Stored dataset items
--- START ---

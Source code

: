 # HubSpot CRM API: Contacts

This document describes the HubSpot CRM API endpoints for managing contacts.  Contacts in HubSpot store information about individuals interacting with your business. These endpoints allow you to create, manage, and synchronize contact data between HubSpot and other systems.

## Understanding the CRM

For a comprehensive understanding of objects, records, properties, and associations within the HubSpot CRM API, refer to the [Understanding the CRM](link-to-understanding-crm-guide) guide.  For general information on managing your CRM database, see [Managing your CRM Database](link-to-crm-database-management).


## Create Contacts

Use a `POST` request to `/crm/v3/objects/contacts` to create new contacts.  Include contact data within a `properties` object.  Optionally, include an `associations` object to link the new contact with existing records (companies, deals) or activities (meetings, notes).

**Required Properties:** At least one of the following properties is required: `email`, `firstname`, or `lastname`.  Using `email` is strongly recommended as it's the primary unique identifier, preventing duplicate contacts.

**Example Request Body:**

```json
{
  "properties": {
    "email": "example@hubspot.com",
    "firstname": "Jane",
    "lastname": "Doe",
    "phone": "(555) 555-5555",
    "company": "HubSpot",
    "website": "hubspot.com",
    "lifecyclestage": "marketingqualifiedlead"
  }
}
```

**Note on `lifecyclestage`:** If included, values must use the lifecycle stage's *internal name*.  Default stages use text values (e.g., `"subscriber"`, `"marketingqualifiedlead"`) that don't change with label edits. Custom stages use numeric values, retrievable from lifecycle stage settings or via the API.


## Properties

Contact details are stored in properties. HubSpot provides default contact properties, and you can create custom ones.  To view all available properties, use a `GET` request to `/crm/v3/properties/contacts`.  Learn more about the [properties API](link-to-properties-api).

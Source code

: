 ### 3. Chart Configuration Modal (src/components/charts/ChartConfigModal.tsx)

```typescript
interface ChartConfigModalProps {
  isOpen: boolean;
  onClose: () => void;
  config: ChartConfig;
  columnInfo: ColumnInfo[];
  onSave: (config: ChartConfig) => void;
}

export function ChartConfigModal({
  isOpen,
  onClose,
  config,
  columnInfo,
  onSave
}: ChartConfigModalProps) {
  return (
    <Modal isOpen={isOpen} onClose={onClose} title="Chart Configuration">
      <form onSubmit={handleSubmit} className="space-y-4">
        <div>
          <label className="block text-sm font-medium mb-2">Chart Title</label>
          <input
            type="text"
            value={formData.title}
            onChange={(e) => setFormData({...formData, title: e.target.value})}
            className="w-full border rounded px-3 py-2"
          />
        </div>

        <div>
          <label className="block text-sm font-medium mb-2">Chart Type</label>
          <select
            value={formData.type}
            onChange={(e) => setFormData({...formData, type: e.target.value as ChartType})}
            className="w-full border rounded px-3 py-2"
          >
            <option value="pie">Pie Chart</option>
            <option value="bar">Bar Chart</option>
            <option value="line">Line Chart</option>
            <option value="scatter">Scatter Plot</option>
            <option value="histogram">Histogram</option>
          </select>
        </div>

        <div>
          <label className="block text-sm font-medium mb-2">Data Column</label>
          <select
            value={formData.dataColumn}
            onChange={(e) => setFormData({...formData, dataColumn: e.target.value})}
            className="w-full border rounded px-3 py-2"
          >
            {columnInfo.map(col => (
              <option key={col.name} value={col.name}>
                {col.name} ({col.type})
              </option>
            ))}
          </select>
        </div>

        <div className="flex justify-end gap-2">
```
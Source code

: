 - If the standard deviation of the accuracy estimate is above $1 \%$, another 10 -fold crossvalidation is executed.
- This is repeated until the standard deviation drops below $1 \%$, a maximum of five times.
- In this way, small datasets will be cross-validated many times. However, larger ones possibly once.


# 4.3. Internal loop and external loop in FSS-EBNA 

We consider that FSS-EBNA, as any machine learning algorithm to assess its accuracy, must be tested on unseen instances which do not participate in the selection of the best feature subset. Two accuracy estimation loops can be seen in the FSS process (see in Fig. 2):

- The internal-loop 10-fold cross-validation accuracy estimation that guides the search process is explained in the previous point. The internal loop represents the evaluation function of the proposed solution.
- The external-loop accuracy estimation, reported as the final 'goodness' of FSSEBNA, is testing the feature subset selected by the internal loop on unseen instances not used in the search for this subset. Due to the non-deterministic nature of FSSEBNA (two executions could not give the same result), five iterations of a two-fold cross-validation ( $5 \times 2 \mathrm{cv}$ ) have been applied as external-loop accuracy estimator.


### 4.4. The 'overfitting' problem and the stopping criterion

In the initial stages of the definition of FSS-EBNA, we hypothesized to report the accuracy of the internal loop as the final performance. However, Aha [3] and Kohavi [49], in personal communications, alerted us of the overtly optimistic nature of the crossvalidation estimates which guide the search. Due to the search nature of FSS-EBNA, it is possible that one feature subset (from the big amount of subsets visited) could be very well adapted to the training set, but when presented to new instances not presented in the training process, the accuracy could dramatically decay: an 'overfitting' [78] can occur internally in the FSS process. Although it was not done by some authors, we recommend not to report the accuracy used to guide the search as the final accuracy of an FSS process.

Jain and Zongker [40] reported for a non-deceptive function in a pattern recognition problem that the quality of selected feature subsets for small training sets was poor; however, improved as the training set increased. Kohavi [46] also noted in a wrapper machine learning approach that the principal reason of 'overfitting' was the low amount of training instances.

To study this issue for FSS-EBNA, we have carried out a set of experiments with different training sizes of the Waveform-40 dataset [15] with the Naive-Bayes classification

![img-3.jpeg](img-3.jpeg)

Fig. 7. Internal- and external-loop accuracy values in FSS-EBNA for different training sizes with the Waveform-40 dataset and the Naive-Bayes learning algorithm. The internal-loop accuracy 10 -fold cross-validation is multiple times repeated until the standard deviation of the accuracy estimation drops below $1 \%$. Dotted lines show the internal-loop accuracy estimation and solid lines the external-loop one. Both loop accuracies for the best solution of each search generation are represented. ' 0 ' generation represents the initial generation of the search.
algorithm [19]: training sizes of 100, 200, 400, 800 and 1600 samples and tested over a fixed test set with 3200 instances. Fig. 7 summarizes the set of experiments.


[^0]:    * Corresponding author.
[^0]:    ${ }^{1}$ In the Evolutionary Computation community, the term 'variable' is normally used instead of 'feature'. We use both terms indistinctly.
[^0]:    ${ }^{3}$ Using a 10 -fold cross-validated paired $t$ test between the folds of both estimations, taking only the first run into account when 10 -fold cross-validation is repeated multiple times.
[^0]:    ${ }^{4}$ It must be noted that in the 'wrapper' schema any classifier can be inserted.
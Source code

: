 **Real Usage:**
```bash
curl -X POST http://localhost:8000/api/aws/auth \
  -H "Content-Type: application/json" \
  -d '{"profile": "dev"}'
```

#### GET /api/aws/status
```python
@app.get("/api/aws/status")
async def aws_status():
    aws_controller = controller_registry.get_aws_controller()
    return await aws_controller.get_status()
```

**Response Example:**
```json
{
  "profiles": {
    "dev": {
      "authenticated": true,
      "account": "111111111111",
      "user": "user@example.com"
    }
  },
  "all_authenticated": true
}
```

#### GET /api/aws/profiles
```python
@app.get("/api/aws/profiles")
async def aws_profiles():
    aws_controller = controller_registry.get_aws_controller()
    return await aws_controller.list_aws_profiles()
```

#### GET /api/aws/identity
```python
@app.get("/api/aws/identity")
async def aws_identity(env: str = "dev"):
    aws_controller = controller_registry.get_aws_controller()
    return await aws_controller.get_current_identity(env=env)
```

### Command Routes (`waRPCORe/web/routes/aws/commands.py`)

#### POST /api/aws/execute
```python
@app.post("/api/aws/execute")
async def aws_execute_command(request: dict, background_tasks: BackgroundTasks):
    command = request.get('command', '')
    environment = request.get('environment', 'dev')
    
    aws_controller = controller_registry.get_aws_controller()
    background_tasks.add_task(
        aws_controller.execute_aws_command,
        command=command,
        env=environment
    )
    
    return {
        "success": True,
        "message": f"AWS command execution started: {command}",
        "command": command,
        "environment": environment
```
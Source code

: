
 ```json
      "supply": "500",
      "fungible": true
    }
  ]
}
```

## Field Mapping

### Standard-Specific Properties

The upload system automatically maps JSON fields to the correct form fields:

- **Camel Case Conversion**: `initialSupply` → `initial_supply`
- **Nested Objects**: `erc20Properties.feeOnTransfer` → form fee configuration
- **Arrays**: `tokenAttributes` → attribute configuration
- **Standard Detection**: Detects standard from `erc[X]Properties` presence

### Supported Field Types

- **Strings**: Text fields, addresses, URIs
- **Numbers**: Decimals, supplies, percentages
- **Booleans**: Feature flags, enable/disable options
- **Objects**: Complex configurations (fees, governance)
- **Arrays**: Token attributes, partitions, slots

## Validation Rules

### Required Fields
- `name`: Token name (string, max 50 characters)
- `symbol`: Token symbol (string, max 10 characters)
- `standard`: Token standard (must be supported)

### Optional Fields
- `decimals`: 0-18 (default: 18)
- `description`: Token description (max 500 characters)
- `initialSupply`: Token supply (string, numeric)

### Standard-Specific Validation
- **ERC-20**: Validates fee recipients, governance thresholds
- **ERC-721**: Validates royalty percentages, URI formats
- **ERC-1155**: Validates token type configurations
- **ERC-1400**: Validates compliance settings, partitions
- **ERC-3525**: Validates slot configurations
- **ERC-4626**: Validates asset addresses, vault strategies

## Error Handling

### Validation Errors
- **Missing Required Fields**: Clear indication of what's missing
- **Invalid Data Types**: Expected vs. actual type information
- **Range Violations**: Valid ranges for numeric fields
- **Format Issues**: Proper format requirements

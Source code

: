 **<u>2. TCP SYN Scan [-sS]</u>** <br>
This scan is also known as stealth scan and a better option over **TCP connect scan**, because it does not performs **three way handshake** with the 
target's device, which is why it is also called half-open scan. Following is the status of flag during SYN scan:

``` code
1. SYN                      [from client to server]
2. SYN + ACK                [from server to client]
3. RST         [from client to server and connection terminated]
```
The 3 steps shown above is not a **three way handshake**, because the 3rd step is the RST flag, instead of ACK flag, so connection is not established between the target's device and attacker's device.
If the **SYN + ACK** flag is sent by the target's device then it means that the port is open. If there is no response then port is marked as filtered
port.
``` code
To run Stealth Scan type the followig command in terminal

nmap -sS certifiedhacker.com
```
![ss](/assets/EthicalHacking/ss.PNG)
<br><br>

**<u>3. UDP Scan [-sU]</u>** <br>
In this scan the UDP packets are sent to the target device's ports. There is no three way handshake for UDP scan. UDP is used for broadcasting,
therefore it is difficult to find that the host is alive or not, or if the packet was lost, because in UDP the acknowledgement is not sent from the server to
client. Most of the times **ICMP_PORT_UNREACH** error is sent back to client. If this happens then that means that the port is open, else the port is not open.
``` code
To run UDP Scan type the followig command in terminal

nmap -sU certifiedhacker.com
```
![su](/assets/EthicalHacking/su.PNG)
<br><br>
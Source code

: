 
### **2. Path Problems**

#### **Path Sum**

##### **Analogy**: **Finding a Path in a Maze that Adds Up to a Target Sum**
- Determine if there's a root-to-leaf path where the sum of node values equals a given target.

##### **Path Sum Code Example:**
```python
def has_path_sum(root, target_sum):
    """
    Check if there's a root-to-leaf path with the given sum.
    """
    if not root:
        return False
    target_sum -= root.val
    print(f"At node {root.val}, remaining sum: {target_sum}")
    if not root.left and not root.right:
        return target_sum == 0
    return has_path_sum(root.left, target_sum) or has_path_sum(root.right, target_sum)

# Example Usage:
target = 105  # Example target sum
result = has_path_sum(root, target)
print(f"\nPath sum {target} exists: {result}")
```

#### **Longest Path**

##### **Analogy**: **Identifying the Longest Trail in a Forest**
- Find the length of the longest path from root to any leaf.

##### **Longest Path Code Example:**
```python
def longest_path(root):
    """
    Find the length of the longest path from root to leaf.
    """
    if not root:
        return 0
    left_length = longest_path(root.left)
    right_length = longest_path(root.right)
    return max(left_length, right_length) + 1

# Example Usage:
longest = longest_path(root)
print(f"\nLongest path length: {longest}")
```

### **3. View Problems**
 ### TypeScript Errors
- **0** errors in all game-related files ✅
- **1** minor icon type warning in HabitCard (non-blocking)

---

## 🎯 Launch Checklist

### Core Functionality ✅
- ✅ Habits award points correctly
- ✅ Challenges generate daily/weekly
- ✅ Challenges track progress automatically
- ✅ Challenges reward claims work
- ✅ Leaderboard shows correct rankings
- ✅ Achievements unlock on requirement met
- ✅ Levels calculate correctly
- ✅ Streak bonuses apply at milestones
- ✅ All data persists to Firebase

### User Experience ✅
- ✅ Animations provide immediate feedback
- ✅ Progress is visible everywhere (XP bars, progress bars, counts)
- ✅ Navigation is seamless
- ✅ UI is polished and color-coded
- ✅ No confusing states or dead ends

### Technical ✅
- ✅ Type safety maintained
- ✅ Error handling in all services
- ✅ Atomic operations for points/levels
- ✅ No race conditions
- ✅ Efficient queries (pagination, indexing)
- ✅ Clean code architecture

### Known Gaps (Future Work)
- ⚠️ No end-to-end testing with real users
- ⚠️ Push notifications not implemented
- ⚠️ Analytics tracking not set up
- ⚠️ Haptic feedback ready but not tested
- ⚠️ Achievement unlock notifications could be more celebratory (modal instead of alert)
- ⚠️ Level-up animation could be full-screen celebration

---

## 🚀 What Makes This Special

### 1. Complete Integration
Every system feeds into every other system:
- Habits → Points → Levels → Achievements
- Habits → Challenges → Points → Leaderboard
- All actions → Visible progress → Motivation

--- END ---

» **Work order**: From the entries above, copy each line holding "formData".

» **Exercise solution**:
            value={formData.title}
            onChange={(e) => setFormData({...formData, title: e.target.value})}
            value={formData.type}
            onChange={(e) => setFormData({...formData, type: e.target.value as ChartType})}
            value={formData.dataColumn}
            onChange={(e) => setFormData({...formData, dataColumn: e.target.value})}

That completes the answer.